Farmed animals require huge amounts of food, water and land and at the same time they create an enormous amount of waste. It’s far more efficient to grow food for human consumption. By switching to a plant-based diet, you can halve your food-related greenhouse gas emissions, so even if you try a vegan diet for a month, that’s still a really sizeable difference.

The good news is that it’s never been easier to be vegan. Six years ago vegan cheese was pretty dire. I managed to track some down in a health food shop, but the first time I tried it I took one bite of my sandwich and resigned myself to an entirely cheese-less existence. These days it’s a completely different story. Every supermarket now carries more vegan options than you’ll be able to try. You can find plant-based milk, cheese, yoghurt, chocolate, baked goods, burgers, sausages, ready meals, ice cream… the list goes on.

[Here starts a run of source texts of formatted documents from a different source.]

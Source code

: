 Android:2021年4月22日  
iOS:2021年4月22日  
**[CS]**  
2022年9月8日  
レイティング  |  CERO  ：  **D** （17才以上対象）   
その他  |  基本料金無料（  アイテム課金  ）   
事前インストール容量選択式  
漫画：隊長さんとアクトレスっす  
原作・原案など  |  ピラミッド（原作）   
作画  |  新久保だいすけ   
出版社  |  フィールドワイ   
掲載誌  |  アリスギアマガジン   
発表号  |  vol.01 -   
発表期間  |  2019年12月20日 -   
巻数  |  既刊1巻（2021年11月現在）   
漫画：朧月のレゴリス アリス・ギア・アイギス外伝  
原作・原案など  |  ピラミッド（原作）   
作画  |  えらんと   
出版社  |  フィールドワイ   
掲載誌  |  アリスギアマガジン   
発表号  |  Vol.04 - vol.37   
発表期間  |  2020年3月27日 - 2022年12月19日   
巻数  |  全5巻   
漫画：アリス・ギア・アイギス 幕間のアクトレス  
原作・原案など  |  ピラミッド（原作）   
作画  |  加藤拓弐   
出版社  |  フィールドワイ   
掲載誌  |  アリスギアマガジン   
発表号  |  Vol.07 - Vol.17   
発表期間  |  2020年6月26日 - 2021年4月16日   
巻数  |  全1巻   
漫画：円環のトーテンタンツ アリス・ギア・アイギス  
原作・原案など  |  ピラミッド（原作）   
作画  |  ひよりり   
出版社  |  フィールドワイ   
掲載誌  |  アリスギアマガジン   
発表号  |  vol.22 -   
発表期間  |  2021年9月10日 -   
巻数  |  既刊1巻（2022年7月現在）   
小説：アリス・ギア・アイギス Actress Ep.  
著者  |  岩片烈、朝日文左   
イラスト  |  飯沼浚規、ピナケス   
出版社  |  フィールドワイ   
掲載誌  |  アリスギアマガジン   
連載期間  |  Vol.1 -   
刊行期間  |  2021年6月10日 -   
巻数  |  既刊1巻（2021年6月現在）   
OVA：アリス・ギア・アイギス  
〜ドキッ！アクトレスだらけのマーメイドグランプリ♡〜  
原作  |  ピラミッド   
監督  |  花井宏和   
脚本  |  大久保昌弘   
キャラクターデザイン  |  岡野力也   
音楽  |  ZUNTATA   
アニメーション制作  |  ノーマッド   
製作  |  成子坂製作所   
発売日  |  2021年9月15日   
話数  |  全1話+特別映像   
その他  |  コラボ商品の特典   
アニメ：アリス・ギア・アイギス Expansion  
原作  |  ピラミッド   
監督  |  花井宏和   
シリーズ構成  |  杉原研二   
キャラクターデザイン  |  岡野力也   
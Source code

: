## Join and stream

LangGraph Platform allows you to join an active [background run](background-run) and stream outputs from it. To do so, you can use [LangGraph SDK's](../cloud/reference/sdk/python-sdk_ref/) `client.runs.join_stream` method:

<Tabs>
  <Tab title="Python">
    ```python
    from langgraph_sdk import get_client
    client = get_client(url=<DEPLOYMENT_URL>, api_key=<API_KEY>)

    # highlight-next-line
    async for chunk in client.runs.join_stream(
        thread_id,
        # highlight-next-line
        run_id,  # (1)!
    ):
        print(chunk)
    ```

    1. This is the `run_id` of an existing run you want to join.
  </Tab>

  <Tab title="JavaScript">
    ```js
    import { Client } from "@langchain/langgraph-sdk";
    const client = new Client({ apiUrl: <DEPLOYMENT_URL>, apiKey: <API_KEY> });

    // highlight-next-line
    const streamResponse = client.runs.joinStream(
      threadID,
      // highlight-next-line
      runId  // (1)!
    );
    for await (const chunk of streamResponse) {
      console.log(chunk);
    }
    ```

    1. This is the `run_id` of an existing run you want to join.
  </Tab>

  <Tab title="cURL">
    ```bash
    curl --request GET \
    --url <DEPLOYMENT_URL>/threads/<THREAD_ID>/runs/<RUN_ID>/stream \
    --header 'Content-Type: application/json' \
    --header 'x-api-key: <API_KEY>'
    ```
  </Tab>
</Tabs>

Going vegan might seem like a sacrifice. But there’s another way of looking at it. Instead of saying no to things you used to love, you’re saying yes to a whole lot more. Yes to trying new things, and to getting creative in the kitchen. Yes to eating more of the fruit, vegetables and pulses which make you feel great, and yes to finding new treats too. But, perhaps most importantly, you’re saying yes to the feeling of wellbeing that comes from knowing that you’re doing something wonderful for the world around you, and the other animals we share it with.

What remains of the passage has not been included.